____ Records for processing

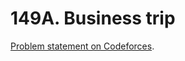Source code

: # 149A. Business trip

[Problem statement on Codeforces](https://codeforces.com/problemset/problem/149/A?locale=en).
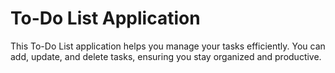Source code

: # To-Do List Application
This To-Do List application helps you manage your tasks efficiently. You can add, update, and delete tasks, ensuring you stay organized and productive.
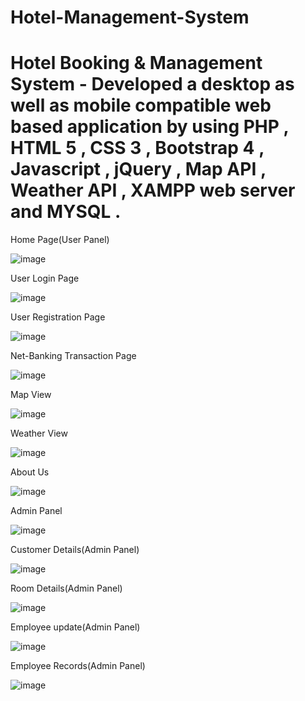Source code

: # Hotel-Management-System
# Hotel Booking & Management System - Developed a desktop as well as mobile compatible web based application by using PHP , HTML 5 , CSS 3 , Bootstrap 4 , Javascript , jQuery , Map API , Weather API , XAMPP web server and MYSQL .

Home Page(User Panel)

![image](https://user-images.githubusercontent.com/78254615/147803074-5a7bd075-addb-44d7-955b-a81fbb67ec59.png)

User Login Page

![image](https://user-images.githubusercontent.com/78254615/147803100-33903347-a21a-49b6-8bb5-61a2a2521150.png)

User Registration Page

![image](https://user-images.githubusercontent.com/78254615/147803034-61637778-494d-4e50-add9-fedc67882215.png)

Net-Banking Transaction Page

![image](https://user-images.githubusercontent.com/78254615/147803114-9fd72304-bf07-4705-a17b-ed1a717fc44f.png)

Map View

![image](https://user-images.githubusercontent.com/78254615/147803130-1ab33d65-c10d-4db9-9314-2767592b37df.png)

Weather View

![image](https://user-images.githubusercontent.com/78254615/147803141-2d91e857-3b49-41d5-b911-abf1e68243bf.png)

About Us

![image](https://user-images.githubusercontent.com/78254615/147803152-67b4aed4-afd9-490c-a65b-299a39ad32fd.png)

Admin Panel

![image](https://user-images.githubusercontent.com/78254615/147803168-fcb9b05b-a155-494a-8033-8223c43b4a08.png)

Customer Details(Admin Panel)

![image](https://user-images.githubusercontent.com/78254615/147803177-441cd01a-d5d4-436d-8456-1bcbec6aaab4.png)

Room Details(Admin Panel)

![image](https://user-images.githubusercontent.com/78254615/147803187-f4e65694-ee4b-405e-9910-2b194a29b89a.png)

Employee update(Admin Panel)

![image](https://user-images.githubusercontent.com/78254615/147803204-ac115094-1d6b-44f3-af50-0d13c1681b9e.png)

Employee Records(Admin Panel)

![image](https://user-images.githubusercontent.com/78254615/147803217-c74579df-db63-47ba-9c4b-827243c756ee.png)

________
____ Records for processing

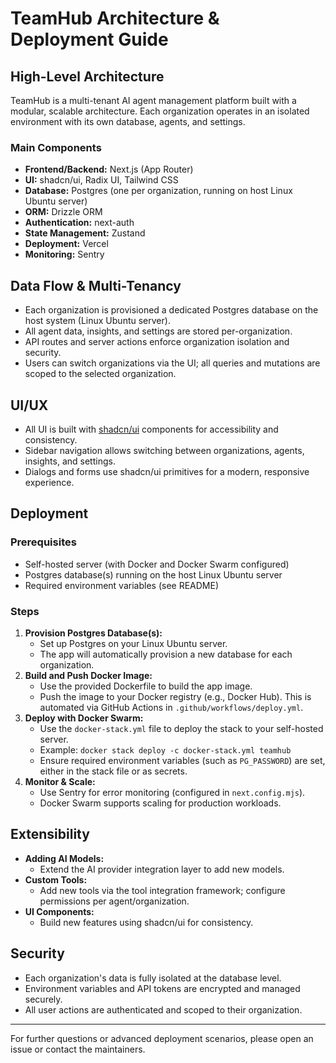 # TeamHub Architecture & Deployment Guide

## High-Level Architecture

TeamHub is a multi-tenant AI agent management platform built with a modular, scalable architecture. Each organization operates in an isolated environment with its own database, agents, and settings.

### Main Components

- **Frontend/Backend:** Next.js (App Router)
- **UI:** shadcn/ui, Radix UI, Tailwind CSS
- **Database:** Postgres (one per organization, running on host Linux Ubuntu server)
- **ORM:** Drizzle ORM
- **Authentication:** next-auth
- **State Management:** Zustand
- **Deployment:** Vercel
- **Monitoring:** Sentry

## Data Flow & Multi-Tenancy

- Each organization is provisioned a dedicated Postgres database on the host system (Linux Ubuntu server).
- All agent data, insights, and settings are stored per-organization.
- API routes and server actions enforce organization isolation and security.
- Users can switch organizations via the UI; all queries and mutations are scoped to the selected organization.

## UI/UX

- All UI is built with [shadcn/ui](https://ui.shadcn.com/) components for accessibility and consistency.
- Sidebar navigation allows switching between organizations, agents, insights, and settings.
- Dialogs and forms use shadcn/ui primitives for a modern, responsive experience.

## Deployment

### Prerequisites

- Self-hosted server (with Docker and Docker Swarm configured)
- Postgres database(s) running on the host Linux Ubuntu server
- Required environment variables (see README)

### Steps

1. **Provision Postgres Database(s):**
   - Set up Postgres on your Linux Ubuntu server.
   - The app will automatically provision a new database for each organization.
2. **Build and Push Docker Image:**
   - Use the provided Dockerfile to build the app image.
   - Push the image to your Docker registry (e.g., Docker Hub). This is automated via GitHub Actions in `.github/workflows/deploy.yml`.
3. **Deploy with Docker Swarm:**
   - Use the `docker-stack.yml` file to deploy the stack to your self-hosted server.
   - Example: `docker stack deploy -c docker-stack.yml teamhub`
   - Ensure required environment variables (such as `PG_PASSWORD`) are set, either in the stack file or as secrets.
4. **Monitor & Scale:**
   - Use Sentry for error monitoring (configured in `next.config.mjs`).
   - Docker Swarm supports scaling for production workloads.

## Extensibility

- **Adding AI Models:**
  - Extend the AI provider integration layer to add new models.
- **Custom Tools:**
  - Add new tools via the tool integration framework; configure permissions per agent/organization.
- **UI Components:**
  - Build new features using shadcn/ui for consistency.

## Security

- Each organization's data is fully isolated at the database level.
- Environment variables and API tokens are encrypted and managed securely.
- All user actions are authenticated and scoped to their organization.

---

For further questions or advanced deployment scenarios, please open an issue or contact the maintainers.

________
____ Records for processing

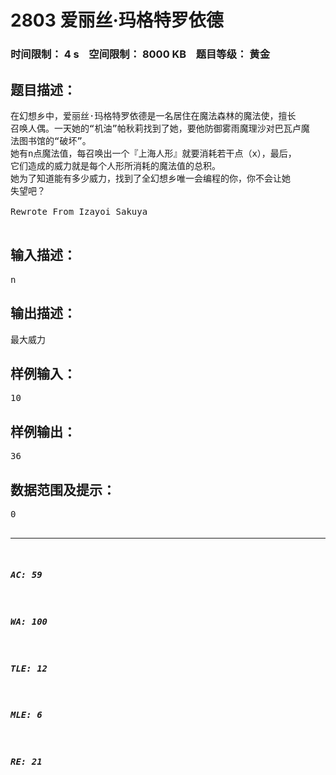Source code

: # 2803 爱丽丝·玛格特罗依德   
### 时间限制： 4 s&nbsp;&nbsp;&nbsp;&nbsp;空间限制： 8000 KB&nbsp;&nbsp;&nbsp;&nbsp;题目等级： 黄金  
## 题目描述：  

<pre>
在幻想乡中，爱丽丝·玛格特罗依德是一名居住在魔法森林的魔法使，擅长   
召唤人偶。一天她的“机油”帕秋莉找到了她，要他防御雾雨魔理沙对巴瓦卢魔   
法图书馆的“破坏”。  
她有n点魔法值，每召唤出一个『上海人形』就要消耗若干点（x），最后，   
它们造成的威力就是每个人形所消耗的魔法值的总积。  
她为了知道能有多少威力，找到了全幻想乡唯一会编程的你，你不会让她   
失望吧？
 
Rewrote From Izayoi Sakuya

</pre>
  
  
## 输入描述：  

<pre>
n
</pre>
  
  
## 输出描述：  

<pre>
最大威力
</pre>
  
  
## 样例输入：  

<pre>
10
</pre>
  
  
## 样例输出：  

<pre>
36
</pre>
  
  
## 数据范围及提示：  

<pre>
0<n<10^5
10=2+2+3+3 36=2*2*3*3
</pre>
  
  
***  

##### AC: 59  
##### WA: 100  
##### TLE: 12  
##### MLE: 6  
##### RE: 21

________

▶ _Aim of the task_
From the records above, extract exactly and only the lines that begin at the line with "- **Database:** Postgres" and stop after the line with "## Data Flow & Multi-Tenancy".

▶ _Answer to this exercise_
- **Database:** Postgres (one per organization, running on host Linux Ubuntu server)
- **ORM:** Drizzle ORM
- **Authentication:** next-auth
- **State Management:** Zustand
- **Deployment:** Vercel
- **Monitoring:** Sentry

## Data Flow & Multi-Tenancy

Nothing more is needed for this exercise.